In the first part of the 20th century, the Church’s position on sexuality was clear: Sex outside of marriage was sinful; sex between a married man and woman was normal, as long as every act of intercourse was open to pregnancy; sex between two males or two females was both unnatural and sinful; marriage between males or between females was unthinkable.
From that time to this, moral clarity has faded into confusion. When science developed a contraceptive pill, married couples, particularly those with a number of children, prayed that the Church would approve its use. Many theologians found its use morally acceptable and said so at Vatican II. However, Pope Paul VI rejected that view, and the Church’s formal position remained that using contraceptives was a grave sin. Married couples who confessed to using “the pill” and intended to continue doing so were denied absolution.

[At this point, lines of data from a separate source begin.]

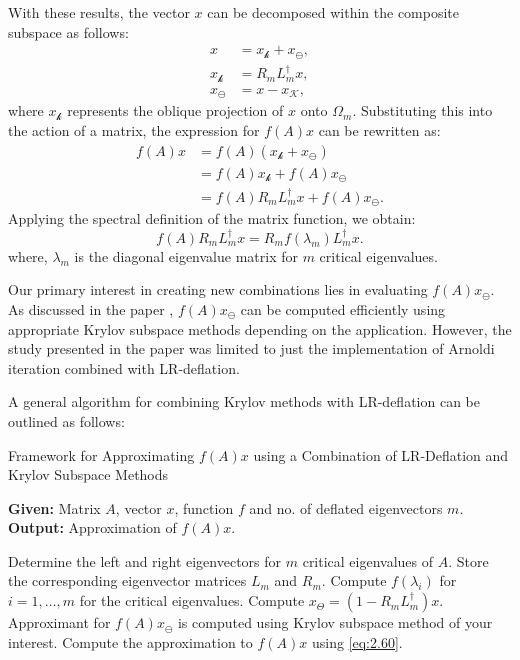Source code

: With these results, the vector $x$ can be decomposed within the composite subspace as follows:
\[
\begin{aligned}
    x &= x_{\mathcal{k}} + x_{\ominus}, \\
    x_{\mathcal{k}} &= R_{m} L_{m}^{\dagger} x, \\
    x_{\ominus} &= x - x_{\mathcal{K}},
\end{aligned}
\]
where $x_{\mathcal{k}}$ represents the oblique projection of $x$ onto $\Omega_{m}$. Substituting this into the action of a matrix, the expression for $f(A)x$ can be rewritten as:
\[
\begin{aligned}
    f(A)x &= f(A)(x_{\mathcal{k}} + x_{\ominus}) \\
          &= f(A)x_{\mathcal{k}} + f(A)x_{\ominus} \\
          &= f(A)R_{m}L_{m}^{\dagger}x + f(A)x_{\ominus}.
\end{aligned}
\]
Applying the spectral definition of the matrix function, we obtain:
\[
    f(A)R_{m}L_{m}^{\dagger}x = R_{m}f(\lambda_{m})L_{m}^{\dagger}x.
\]
where, $\lambda_m$ is the diagonal eigenvalue matrix for $m$ critical eigenvalues.

Our primary interest in creating new combinations lies in evaluating $f(A)x_{\ominus}$. As discussed in the paper \cite{11}, $f(A)x_{\ominus}$ can be computed efficiently using appropriate Krylov subspace methods depending on the application. However, the study presented in the paper \cite{11} was limited to just the implementation of Arnoldi iteration combined with LR-deflation.

A general algorithm for combining Krylov methods with LR-deflation can be outlined as follows:

\begin{algorithm}[H]
    \caption{Framework for Approximating $f(A)x$ using a Combination of LR-Deflation and Krylov Subspace Methods}
    \label{alg:lr_combo}
    \textbf{Given:} Matrix $A$, vector $x$, function $f$ and no. of deflated eigenvectors $m$.\\
    \textbf{Output:} Approximation of $f(A)x$.
    \begin{algorithmic}[1]
        \STATE Determine the left and right eigenvectors for $m$ critical eigenvalues of $A$. Store the corresponding eigenvector matrices $L_m$ and $R_m$.
        \STATE Compute $f(\lambda_i)$ for $i = 1, \dots, m$ for the critical eigenvalues.
        \STATE Compute $x_{\Theta} = \left(1 - R_m L_m^{\dagger} \right) x$.
        \STATE Approximant for $f(A)x_{\ominus}$ is computed using Krylov subspace method of your interest.
        \STATE Compute the approximation to $f(A)x$ using \eqref{eq:2.60}.
    \end{algorithmic}
\end{algorithm}

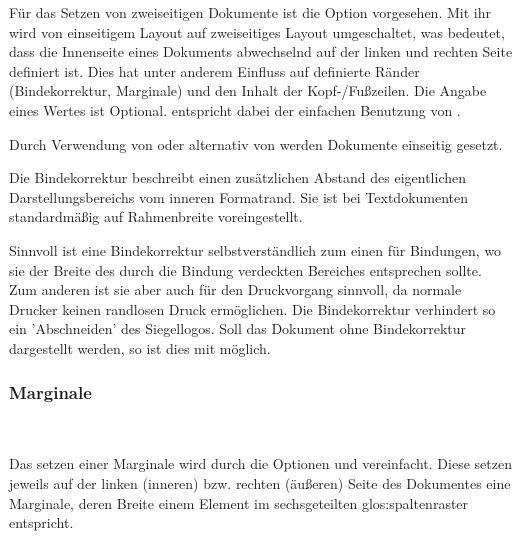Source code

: Für das Setzen von zweiseitigen Dokumente ist die Option 
vorgesehen. Mit ihr wird von einseitigem Layout auf zweiseitiges Layout
umgeschaltet, was bedeutet, dass die Innenseite eines Dokuments abwechselnd
auf der linken und rechten Seite definiert ist. Dies hat unter anderem Einfluss
auf definierte Ränder (Bindekorrektur, Marginale) und den Inhalt der
Kopf-/Fußzeilen.
Die Angabe eines Wertes ist Optional.  entspricht
dabei der einfachen Benutzung von .

Durch Verwendung von  oder alternativ
von  werden Dokumente einseitig gesetzt.

\begin{Declaration}
\end{Declaration}

Die Bindekorrektur beschreibt einen zusätzlichen Abstand des eigentlichen
Darstellungsbereichs vom inneren Formatrand.
Sie ist bei Textdokumenten standardmäßig auf Rahmenbreite voreingestellt.

Sinnvoll ist eine Bindekorrektur selbstverständlich zum einen für Bindungen,
wo sie der Breite des durch die Bindung verdeckten Bereiches entsprechen sollte.
Zum anderen ist sie aber auch für den Druckvorgang sinnvoll, da normale Drucker
keinen randlosen Druck ermöglichen.
Die Bindekorrektur verhindert so \zB ein 'Abschneiden' des Siegellogos.
Soll das Dokument ohne Bindekorrektur dargestellt werden, so ist dies
mit  möglich.

\subsubsection{Marginale}

\vspace*{-6mm}
\begin{Declaration}
  \\
\end{Declaration}

Das setzen einer Marginale wird durch die Optionen  und
 vereinfacht. Diese setzen jeweils auf der linken (inneren)
bzw. rechten (äußeren) Seite des Dokumentes eine Marginale, deren Breite
einem Element im sechsgeteilten \gls{glos:spaltenraster} entspricht.

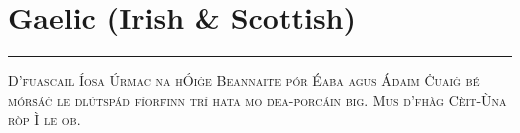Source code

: \vspace{-1em}\section*{\checkno Gaelic (Irish \& Scottish)}
\vspace{-.5em}\hrule\vspace{.5em}
\noindent\textsc{
D’ḟuascail Íosa Úrṁac na hÓiġe Beannaiṫe pór Éaḃa agus Áḋaiṁ
Ċuaiġ bé ṁórṡáċ le dlúṫspád fíorḟinn trí hata mo ḋea-ṗorcáin ḃig.
Mus d’fhàg Cèit-Ùna ròp Ì le ob.
}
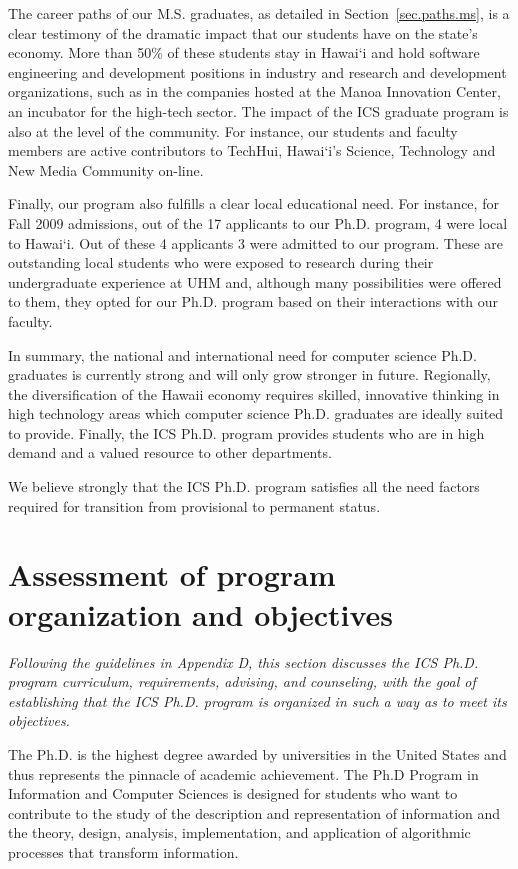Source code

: \documentclass[12pt]{article}
\begin{document}
The career paths of our M.S. graduates, as detailed in
Section~\ref{sec.paths.ms}, is a clear testimony of the dramatic
impact that our students have on the state's economy. More than 50\%
of these students stay in Hawai`i and hold software engineering and
development positions in industry and research and development
organizations, such as in the companies hosted at the Manoa Innovation
Center, an incubator for the high-tech sector.  The impact of the ICS
graduate program is also at the level of the community.  For instance, our
students and faculty members are active contributors to TechHui,
Hawai`i's Science, Technology and New Media Community on-line.

Finally, our program also fulfills a clear local educational need. For
instance, for Fall 2009 admissions, out of the 17 applicants to our
Ph.D. program, 4 were local to Hawai`i.  Out of these 4 applicants 3
were admitted to our program. These are outstanding local students who
were exposed to research during their undergraduate experience at UHM
and, although many possibilities were offered to them, they opted for
our Ph.D. program based on their interactions with our faculty.

In summary, the national and international need for computer science
Ph.D. graduates is currently strong and will only grow stronger in future.
Regionally, the diversification of the Hawaii economy requires skilled,
innovative thinking in high technology areas which computer science
Ph.D. graduates are ideally suited to provide.  Finally, the ICS
Ph.D. program provides students who are in high demand and a valued
resource to other departments.   

We believe strongly that the ICS Ph.D. program satisfies all the need
factors required for transition from provisional to permanent status.

\section{Assessment of program organization and objectives}

{\em Following the guidelines in Appendix D, this section discusses the ICS
  Ph.D. program curriculum, requirements, advising, and counseling, with
  the goal of establishing that the ICS Ph.D. program is organized in such
  a way as to meet its objectives. }

The Ph.D. is the highest degree awarded by universities in the United
States and thus represents the pinnacle of academic achievement.  The Ph.D
Program in Information and Computer Sciences is designed for students who
want to contribute to the study of the description and representation of
information and the theory, design, analysis, implementation, and
application of algorithmic processes that transform information.
\end{document}
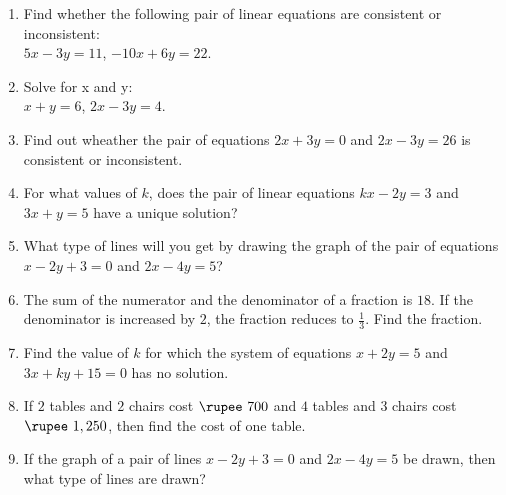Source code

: \documentclass{article}
\begin{document}
\begin{enumerate}
    \item Find whether the following pair of linear equations are consistent or inconsistent:\\
    \hspace*{2cm} $5x - 3y = 11$, $-10x + 6y = 22$.
    
    \item Solve for x and y:\\
    \hspace*{2cm} $x + y = 6$, $2x - 3y = 4$.\\
    \item Find out wheather the pair of equations $2x + 3y = 0$ and $2x - 3y = 26$ is consistent or inconsistent.
    
    \item For what values of $k$, does the pair of linear equations $kx - 2y = 3$ and $3x + y = 5$ have a unique solution?
    
    \item What type of lines will you get by drawing the graph of the pair of equations $x - 2y + 3 = 0$ and $2x - 4y = 5$?
    
    \item The sum of the numerator and the denominator of a fraction is $18$. If the denominator is increased by $2$, the fraction reduces to $\frac{1}{3}$. Find the fraction.
    
    \item Find the value of $k$ for which the system of equations $x + 2y = 5$ and $3x + ky + 15 = 0$ has no solution.
    
    \item If $2$ tables and $2$ chairs cost $\rupee~700$ and $4$ tables and $3$ chairs cost $\rupee~1,250$, then find the cost of one table.
    
    \item If the graph of a pair of lines $x - 2y + 3 = 0$ and $2x - 4y = 5$ be drawn, then what type of lines are drawn?
    

\end{enumerate}
\end{document}
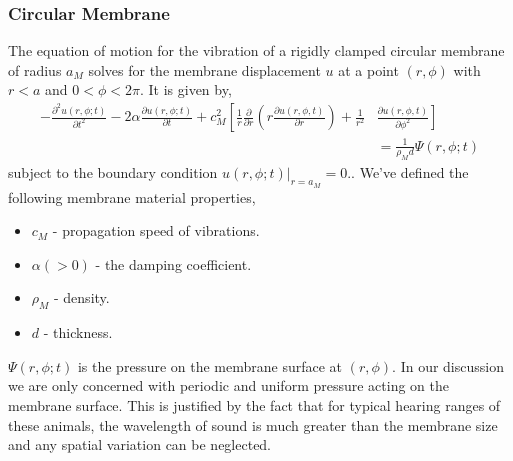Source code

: \subsubsection{Circular Membrane}
The equation of motion for the vibration of a rigidly clamped circular membrane of radius $a_M$ solves for the membrane displacement $u$ at
a point $(r,\phi)$ with $r<a$ and $0<\phi<2\pi$. It is given by,
\begin{equation}\label{membraneequation1}
 \begin{split}
 -\frac{\partial^2 u(r,\phi;t)}{\partial t^2}-2\alpha\frac{\partial u(r,\phi;t)}{\partial t}+c^2_M \left[\frac{1}{r}\frac{\partial}{\partial r}\left(r\frac{\partial u(r,\phi,t)}{\partial r}\right)\right. +\frac{1}{r^2}&\left.\frac{\partial u(r,\phi,t)}{\partial \phi^2}\right]
 \\ &=\frac{1}{\rho_M d}\Psi(r,\phi;t)
 \end{split}
\end{equation}
subject to the boundary condition $u(r,\phi;t)|_{r=a_M}=0$.. We've defined the following membrane material properties,
\begin{itemize}
 \item $c_M$ - propagation speed of vibrations.
 \item $\alpha (>0)$ - the damping coefficient.
 \item $\rho_M$ - density.
 \item $d$ - thickness.
\end{itemize}
$\Psi(r,\phi;t)$ is the pressure on the membrane surface at $(r,\phi)$. In our discussion we are only concerned with periodic and uniform 
pressure acting on the membrane surface. This is justified by the fact that for typical hearing ranges of these animals, the wavelength
of sound is much greater than the membrane size and any spatial variation can be neglected.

Though maintaining the Church’s view of contraception caused great (and continuing) disappointment, it did not cause confusion because the teaching did not change. In contrast, the Church’s view of homosexuality changed significantly and caused considerable confusion. That confusion has been greatest among the most traditional and faithful Catholics. They remain stunned that the hierarchy of the Church restrict normal sexual expression while tacitly approving abnormal sexual expression!
The tacit approval of homosexuality has been most evident in Catholic seminaries. In Goodbye, Good Men (Regnery, 2002), Michael Rose wrote:
“The problem in vocations offices and in seminaries is a profound spiritual problem, a sickness of untold proportions” that “has long been known within the inner circles of the Catholic Church . . . Qualified heterosexual candidates for the priesthood are often screened out while homosexual candidates are accepted and once in the seminary, rewarded.” His book “exposes this corruption: the deliberate infiltration of Catholic seminaries by what [Father] Andrew Greeley has dubbed the ‘Lavender Mafia,’ a clique of homosexual dilettantes, along with an underground of liberal faculty members determined to change the doctrines, disciplines, and mission of the Catholic Church from within.” [Emphasis added.]
Pope Benedict spoke out clearly and firmly against the situation Rose identified. In Light of the World, Benedict wrote:
“Sexuality has an intrinsic meaning and direction which is not homosexual. The meaning and direction of sexuality is to bring about the union of man and woman and in this way give humanity posterity, children, future. . .Homosexuality is incompatible with the priestly vocation . . . The selection of candidates to the priesthood must therefore be very careful. The greatest attention is needed here in order to prevent the intrusion of this kind of ambiguity and to head off a situation where the celibacy of priests would practically end up being identified with the tendency to homosexuality.” [Emphasis added.]
In contrast with Pope Benedict, Pope Francis has been unclear—on some occasions seeming to oppose clerical homosexuality; in others to support it. The latter include his statement in 2013, “If someone is gay and he searches for the Lord and has good will, who am I to judge?” And in 2024 when a young homosexual man who wanted to be a priest expressed sadness that he had been turned away by the seminary, Francis reportedly told him, “keep going.”
Furthermore, in 2025 it was reported that “The Vatican has approved new guidelines making it easier for gay men to enter the priesthood.”
As if all this confusion were not enough, the Catholic Catechism continues to condemn homosexuality just as it has for centuries: “Basing itself on Sacred Scripture, which presents homosexual acts as acts of grave depravity, tradition has aways declared that ‘homosexual acts are intrinsically disordered.’ They are contrary to the natural law. They close the sexual act to the gift of life. They do not proceed from an affective and sexual complementarity. Under no circumstances can they be approved.” (Catechism, paragraph 2357) Many in the hierarchy seem to be unaware of this passage.
The confusion of Catholic teaching about sexuality has made a mockery of both logic and traditional moral theology and led many laypeople to conclude that the hierarchy have abandoned the guidance of the Holy Spirit and embraced the guidance of “progressive” culture. The hierarchy’s formidable challenge is to overcome that confusion and regain the laity’s respect and trust.